そんな"がらんどう"に近い空間の一角に、二人の少年少女の姿があった。
「何したらいいと思う?」
「首にリボンでも巻けばいいんじゃないですか?」
「アレンの?」
「考えるだけでサブ疣が立つんで冗談でも止めてください」
「うーん。リナリーに頼むにしても任務で居ないしなぁ」
広い空間であるにも関わらず、身を寄せ合いヒソヒソと内緒話。端から見れば微笑ましい光景なのだが、当人達の眉根は、先程から顰められたまま。
「イヴ自身っていう選択肢はないんですか」
「そんな自殺行為はしたくない」
「本人が聞いたら地の底まで落ち込みそうですね」
「いっそ落ち込ませてみる? 祝うより印象に残りそうだし」
「いいですけど、僕の時は全力で祝ってくださいね」
「意外に薄情なのですね、紳士さんは」
やはり紳士とは自称か……。なんて呆れた顔を浮かべるイヴだが、発案者の彼女とて似たようなものだ。と隣のアレンが思ったのは言うまでも無い。結局似た物同士なのだ。
そうと決まればと、今度は別の話をし始めた――そんな時。
「お。二人も飯さー?」
「ん」
「あ」
静かな食堂へと明るい青年の声が響き渡る。遠目からでも分かるオレンジに近い赤髪と隻眼。ブックマン後継者であり、親友とも言える青年、ラビだ。

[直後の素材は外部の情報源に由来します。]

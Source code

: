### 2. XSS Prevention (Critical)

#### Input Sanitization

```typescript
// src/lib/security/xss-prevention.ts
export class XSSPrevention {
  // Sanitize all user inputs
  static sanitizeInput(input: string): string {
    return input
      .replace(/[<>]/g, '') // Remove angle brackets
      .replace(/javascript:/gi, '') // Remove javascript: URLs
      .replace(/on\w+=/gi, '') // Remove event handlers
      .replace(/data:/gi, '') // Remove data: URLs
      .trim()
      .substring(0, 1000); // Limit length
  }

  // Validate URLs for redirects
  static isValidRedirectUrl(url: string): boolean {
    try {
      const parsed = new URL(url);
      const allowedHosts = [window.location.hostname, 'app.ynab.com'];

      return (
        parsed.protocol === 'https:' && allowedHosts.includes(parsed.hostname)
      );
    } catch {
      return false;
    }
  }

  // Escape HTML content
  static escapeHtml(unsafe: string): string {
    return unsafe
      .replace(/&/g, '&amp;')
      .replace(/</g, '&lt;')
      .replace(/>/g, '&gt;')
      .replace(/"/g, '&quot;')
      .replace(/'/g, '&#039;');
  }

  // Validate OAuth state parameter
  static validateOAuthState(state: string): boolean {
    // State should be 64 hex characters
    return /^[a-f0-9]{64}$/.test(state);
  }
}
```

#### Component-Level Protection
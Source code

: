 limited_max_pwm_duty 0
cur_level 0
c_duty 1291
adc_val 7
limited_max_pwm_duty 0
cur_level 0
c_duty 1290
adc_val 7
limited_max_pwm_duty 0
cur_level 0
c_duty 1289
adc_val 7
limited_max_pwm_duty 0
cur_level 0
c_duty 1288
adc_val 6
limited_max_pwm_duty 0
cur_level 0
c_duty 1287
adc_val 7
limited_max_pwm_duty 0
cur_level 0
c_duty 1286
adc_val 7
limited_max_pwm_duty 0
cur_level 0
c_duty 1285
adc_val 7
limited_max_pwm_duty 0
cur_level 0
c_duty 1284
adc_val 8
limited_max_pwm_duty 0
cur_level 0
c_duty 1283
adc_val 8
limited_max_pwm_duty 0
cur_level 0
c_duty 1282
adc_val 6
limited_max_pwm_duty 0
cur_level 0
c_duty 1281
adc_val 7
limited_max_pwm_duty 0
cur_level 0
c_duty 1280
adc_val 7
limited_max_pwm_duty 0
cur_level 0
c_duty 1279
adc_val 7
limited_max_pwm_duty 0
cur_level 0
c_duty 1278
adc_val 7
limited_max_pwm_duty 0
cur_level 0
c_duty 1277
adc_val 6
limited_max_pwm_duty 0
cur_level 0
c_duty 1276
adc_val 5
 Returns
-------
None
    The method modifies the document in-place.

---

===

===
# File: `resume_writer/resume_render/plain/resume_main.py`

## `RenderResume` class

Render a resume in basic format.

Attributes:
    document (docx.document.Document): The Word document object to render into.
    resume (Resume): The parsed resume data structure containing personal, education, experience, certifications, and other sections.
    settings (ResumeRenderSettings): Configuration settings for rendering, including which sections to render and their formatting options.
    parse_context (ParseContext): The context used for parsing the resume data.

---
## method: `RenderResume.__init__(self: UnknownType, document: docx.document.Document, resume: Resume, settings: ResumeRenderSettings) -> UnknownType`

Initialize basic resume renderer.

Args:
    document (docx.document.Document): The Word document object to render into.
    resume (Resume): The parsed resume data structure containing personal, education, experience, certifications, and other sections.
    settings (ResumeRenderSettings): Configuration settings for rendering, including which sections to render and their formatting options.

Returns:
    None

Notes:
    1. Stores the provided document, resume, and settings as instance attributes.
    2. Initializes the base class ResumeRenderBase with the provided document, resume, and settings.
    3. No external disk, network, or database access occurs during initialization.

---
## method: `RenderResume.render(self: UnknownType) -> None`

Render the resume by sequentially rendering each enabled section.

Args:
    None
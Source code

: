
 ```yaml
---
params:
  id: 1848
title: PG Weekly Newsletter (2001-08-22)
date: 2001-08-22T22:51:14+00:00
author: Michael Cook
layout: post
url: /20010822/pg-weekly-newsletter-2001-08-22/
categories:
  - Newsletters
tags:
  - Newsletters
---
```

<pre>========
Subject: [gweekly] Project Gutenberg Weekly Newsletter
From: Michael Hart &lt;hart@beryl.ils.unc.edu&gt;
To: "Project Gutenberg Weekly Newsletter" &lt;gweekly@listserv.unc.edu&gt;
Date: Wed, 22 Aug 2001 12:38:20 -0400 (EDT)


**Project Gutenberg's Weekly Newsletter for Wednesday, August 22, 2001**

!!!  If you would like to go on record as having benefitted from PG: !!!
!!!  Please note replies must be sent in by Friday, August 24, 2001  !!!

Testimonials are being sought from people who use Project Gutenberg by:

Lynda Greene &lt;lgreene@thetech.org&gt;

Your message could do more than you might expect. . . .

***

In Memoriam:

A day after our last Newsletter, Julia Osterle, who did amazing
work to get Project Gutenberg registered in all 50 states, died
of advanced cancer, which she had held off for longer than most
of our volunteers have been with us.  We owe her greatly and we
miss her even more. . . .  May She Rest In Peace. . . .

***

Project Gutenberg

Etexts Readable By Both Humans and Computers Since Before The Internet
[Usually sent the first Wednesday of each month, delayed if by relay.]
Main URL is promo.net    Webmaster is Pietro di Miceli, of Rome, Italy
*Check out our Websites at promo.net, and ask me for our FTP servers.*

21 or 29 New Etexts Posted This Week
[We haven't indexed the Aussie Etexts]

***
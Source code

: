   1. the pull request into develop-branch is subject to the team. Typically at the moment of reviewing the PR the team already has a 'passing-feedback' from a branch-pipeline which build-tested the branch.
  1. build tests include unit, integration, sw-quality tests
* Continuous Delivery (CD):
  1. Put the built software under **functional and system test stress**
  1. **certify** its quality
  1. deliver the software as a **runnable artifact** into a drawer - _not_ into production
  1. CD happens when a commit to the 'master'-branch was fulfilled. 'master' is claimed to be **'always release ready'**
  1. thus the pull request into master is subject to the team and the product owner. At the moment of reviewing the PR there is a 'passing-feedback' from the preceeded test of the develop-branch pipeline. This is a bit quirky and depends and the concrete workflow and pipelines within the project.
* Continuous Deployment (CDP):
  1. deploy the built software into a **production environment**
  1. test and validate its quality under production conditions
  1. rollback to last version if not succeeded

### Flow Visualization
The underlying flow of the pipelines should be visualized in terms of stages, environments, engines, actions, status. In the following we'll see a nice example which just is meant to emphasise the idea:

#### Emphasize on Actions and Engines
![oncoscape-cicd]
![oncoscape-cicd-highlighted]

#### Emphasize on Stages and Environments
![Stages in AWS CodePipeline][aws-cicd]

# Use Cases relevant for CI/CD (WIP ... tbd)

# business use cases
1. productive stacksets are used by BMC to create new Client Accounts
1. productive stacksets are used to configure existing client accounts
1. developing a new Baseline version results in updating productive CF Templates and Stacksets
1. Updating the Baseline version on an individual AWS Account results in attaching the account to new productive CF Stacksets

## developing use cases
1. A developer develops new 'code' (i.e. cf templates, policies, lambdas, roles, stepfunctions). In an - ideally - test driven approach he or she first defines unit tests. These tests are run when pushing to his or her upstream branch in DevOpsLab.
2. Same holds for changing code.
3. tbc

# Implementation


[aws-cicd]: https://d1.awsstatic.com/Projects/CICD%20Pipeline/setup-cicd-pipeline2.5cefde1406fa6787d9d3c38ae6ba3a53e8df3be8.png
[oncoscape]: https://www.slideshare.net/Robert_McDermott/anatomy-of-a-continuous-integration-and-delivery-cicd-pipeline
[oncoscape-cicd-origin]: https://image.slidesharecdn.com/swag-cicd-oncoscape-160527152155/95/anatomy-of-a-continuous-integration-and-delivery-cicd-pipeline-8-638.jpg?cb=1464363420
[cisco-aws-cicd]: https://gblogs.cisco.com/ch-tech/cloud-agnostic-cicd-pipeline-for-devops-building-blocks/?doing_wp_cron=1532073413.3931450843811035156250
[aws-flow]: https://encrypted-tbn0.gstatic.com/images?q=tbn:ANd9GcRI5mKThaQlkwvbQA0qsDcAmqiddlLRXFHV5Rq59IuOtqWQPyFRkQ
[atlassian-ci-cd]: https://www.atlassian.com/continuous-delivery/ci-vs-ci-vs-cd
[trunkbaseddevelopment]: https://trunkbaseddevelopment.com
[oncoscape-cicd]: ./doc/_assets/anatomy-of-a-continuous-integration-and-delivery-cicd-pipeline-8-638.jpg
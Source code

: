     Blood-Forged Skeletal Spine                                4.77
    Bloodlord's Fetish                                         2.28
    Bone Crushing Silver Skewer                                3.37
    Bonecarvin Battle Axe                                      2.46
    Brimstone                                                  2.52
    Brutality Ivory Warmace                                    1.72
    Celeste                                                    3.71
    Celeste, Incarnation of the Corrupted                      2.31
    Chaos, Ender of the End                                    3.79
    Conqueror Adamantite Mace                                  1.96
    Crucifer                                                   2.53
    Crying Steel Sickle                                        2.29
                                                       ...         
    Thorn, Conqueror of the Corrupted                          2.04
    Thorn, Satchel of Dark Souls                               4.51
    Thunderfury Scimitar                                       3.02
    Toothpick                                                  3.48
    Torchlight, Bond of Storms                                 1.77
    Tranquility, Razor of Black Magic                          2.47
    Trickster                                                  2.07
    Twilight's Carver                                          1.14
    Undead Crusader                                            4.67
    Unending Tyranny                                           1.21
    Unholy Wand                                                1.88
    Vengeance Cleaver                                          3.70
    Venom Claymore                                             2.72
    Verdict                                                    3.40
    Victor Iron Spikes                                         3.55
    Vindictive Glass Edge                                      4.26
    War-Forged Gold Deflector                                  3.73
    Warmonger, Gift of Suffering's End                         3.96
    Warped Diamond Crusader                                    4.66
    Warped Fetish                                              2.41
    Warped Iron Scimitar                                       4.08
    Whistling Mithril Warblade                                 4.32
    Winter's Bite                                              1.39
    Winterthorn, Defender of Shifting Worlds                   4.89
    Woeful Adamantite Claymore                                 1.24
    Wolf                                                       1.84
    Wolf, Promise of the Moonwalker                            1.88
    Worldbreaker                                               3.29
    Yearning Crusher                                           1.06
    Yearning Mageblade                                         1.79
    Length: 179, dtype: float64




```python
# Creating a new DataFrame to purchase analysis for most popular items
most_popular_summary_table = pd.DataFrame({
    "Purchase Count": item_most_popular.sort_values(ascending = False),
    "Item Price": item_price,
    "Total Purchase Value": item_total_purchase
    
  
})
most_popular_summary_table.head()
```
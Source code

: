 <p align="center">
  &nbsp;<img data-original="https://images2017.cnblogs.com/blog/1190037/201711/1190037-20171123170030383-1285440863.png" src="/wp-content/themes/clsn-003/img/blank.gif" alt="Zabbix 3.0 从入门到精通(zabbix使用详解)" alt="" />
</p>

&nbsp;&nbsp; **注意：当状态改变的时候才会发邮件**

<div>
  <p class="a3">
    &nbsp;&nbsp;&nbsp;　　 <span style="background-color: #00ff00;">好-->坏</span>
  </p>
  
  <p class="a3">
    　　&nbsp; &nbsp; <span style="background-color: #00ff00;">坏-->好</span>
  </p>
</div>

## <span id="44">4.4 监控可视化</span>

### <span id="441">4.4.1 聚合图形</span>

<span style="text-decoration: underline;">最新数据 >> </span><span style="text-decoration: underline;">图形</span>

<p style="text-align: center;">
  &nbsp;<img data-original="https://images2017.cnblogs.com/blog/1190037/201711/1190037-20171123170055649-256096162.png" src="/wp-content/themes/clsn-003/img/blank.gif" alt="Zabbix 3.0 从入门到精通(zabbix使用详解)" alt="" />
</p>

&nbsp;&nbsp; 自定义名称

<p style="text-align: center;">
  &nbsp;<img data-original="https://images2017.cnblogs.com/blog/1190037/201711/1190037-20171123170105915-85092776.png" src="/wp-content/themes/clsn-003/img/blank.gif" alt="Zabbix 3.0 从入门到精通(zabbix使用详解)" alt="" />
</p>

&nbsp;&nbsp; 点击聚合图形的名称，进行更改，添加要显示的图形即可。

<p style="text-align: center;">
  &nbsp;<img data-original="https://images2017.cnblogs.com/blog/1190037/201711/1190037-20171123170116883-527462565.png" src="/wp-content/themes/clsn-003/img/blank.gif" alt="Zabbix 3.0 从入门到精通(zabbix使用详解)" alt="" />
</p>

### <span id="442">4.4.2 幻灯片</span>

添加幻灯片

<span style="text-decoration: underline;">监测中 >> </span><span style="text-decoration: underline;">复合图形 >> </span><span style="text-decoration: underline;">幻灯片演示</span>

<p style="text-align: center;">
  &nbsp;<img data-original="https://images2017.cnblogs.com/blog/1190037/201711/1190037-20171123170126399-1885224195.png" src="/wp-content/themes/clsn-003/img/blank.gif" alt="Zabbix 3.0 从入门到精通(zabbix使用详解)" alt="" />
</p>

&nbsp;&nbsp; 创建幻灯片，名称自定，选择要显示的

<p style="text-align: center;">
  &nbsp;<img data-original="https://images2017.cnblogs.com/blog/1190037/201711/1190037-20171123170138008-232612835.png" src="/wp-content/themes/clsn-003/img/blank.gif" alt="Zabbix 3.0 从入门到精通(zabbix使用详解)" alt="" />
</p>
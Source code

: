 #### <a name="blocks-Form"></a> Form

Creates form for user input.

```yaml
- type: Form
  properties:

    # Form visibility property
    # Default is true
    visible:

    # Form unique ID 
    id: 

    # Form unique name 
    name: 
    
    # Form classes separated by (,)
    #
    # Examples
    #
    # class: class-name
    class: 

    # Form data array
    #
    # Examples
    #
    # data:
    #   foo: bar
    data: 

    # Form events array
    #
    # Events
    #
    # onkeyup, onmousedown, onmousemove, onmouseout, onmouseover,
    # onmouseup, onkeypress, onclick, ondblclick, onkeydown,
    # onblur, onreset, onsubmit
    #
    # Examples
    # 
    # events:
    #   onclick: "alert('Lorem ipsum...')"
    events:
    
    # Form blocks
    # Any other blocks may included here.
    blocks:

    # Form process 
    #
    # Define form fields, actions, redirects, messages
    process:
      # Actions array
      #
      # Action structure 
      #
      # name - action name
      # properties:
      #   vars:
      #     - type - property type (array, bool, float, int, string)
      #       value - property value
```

「やぁっとジジイに出された本読み終わったんよ。もうへとへとさ〜」
「そ、そうなんだーお疲れさまー。……んじゃ、私た、モグふぁッ!?」
「僕たちも丁度これから昼食なんです。ラビも一緒にどうです?」
「もっち。ちょっと頼んでくるさね」
そそくさと立ち去ろうとしたイヴの口を塞いでは、すかさずフォローを入れるアレン。自棄に迅速で手馴れた仕草だ。普通、こんな行動をとれば直ぐに疑われる。……のだが、ラビは自身が言っていた通り、徹夜明けの"仕事"で相当疲労しているらしい。
気にする様子もなければ、ヘラリと破顔してジェリーの元へと歩いていった。
「ぷはっ。ちょっとアレン。ラビが居たら、ラビの誕生日会の打ち合わせできないじゃん」
「馬鹿ですねイヴは。打ち合わせは後でもできますし、余所余所しくなったら逆に疑われるじゃないですか。今はラビから『嫌いなもの』を聞き出したほうが得策です」
――落ち込ませるんでしょ?
そう尋ねるアレンは薄っすらと笑っており、まさに彼の師に瓜二つだったという。
「アレン、恐ろしい子……!」
「発案者ほどではないですけどね」
恐ろしいと告げつつも椅子に座り直すイヴと、小さく喉で笑うアレン。
「お待たせっさ〜」
そして、獲物であるラビ。
よもや親友が恐ろしい計画を立てているとも露知らず、兎は自ら罠の中へと入っていったのだった。